Vaux-Les-Palameix est un des villages tués pour ainsi dire par la guerre. Il comptait 237 habitants en 1913 et 86 en 1923.

Avant 1914, Vaux Les Palameix était surtout connu par ses oseraies et sa vannerie célèbre dans toute l’Europe. Marie-France ajoute un souvenir concernant ce village qui nous fait retrouver les jours heureux de notre enfance à Dannevoux :

« On trouve aussi, sur le blason élaboré récemment (2014) un panier d’osier. La légende familiale voulait que ce soit en souvenir des vanniers de ce village que Mamie continuait d’acheter ses paniers aux nomades (gitans ?) qui passaient une fois par an à Dannevoux. »

J’ai aussi en mémoire ces passages de ceux que mamye appelait les « camps-volants » (j'entendais, moi, « canvolants » en un mot). J’ai retrouvé cette appellation dans un livre sur les gitans.

Marie-France :

- «les „grands-parents de Sivry“ (les parents du grand-père) étaient pauvres et accueillants. Je croyais qu’ils étaient seulement agriculteurs. Ils ne comprenaient guère l’intérêt de la culture intellectuelle et le grand-père devait se cacher en haut d’un arbre pour lire plutôt que d’aider à faire le jardin. Mamie Clotilde se souvenait avec émotion de l’accueil de sa belle-mère, qui disait „Avec la Clotilde, c’est facile; il suffit de lui faire des pommes de terre et de la salade“.

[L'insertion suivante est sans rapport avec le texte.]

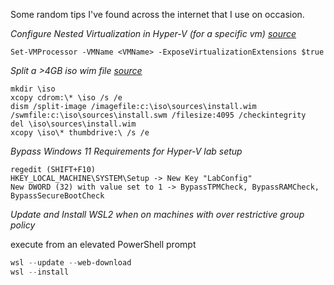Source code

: Some random tips I've found across the internet that I use on occasion.

*Configure Nested Virtualization in Hyper-V (for a specific vm) [source](https://docs.microsoft.com/en-us/virtualization/hyper-v-on-windows/user-guide/nested-virtualization)*

```
Set-VMProcessor -VMName <VMName> -ExposeVirtualizationExtensions $true
```

*Split a >4GB iso wim file [source](https://www.neowin.net/forum/topic/1242296-windows-server-2012-r2-dc-edition-uefi-install-nightmare/?do=findComment&comment=596707506)*

```
mkdir \iso
xcopy cdrom:\* \iso /s /e
dism /split-image /imagefile:c:\iso\sources\install.wim /swmfile:c:\iso\sources\install.swm /filesize:4095 /checkintegrity
del \iso\sources\install.wim
xcopy \iso\* thumbdrive:\ /s /e
```

*Bypass Windows 11 Requirements for Hyper-V lab setup*

```
regedit (SHIFT+F10)
HKEY_LOCAL_MACHINE\SYSTEM\Setup -> New Key "LabConfig"
New DWORD (32) with value set to 1 -> BypassTPMCheck, BypassRAMCheck, BypassSecureBootCheck
```

*Update and Install WSL2 when on machines with over restrictive group policy*

execute from an elevated PowerShell prompt

```powershell
wsl --update --web-download
wsl --install
```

- les „grands-parents de Consenvoye“ (les parents de la grand-mère) étaient plus réservés et intellectuels; le grand-père était directeur d’école. »

Moi aussi, j’ai toujours entendu parler du grand-père Eugène et de sa femme comme des agriculteurs, alors que mamye dit dans l’enregistrement qu’il était coiffeur, et de braves gens.

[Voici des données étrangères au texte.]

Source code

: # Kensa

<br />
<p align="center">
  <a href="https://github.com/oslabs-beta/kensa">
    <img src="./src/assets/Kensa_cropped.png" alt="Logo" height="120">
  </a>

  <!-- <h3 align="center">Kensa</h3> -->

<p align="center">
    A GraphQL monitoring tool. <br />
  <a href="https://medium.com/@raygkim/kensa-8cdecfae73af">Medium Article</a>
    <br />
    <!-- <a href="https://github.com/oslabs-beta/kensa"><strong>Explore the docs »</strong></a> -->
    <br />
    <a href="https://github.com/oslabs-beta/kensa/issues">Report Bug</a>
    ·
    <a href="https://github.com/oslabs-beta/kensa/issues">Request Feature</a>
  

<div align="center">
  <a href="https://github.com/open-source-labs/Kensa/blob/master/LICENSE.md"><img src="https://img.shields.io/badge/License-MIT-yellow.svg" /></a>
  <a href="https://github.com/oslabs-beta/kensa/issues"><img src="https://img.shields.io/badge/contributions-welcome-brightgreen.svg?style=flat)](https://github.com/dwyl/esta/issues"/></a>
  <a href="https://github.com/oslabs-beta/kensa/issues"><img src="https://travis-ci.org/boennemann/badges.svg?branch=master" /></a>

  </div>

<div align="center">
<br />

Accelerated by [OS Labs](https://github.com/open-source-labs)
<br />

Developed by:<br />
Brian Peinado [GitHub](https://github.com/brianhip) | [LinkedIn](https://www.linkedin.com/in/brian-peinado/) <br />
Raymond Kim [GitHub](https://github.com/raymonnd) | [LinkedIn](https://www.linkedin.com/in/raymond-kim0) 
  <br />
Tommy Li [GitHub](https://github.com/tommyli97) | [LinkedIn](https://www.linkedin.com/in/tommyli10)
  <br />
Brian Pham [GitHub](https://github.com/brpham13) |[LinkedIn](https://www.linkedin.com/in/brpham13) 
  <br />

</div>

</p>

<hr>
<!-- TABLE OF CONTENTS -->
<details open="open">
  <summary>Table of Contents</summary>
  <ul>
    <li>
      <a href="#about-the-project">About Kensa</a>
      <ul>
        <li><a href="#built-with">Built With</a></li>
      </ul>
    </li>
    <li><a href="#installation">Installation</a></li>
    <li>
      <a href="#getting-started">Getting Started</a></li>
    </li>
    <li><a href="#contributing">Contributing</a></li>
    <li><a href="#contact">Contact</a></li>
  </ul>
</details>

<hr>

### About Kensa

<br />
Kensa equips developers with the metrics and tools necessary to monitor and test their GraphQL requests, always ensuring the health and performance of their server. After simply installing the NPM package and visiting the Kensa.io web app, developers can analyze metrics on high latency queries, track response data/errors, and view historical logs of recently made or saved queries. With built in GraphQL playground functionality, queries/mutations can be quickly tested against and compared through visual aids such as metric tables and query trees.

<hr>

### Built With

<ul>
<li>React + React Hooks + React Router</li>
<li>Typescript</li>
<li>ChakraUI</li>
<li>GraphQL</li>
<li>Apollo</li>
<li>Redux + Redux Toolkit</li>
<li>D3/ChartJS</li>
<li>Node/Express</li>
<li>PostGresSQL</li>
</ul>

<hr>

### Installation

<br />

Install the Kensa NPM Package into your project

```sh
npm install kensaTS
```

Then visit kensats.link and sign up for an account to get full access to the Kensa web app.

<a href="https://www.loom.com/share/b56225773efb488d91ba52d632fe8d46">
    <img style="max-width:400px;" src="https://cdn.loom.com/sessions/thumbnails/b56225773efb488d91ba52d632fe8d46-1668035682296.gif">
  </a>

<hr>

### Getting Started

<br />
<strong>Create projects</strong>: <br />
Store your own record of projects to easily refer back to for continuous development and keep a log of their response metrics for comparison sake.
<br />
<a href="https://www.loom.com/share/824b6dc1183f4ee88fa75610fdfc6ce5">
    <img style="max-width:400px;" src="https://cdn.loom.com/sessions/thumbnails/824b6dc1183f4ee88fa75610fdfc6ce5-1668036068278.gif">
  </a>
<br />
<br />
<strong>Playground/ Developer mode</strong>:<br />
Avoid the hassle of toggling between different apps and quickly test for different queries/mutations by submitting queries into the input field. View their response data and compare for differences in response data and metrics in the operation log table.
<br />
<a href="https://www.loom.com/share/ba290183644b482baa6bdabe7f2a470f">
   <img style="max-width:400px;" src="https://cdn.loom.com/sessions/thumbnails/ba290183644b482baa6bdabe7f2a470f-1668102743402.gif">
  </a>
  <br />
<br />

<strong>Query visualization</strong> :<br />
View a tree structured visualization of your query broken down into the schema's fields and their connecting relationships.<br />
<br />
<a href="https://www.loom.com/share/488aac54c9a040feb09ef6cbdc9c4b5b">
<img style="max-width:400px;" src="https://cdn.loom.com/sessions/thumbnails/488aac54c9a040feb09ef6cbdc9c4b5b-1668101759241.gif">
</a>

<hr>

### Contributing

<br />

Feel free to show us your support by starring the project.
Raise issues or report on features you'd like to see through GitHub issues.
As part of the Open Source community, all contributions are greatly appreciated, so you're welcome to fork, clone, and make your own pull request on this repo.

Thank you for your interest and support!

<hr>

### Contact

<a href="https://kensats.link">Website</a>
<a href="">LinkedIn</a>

Annie confirme que le grand-père Eugène était coiffeur, et qu’il coupait les cheveux aux enfants dans son « salon » à Sivry, en fait une pièce de la maison aménagée en salon de coiffure.

-« J’avais compris que le grand-père avait appris du russe avec son camarade de détention et que la dernière langue qu’il a commencé à apprendre était l’anglais, dont il étudiait la méthode Assimil le jour de sa mort. »

Mon souvenir m’aurait-il trompée? Pourquoi alors ne m’aurait-il pas appris l’alphabet russe pendant ces vacances d’été avant mon entrée en 4ème où je devais commencer le russe, et a-t-on engagé Elisabeth Valsecchi pour me l’apprendre ? Peut-être révisait-il le russe et apprenait-il l’anglais sur ses vieux jours ?

Alain :

«Merci pour l ' envoi merveilleux, reçu ce matin, dont j'ai "avalé" le contenu avec sans doute un peu trop de précipitation, cédant à une curiosité bien naturelle. Bien entendu, je reviendrai et reviendrai encore sur ces documents dont j'ai apprécié la qualité stylistique et le travail de recherche. Je vous en remercie de tout coeur. Ce retour vers le passé glorieux de notre grand-père et l' intérêt que vous lui portez m'ont permis, si besoin était, de mesurer à quel point la famille Dormois m 'est précieuse /... / Nous devons chacun beaucoup à notre Léon, personnalité forte et éclectique dont la curiosité intellectuelle a su nous marquer. A titre personnel et sans le quart de son talent, n' ai-je pas été professeur de langue, sportif médiocre mais assidu et musicien raté mais passionné ?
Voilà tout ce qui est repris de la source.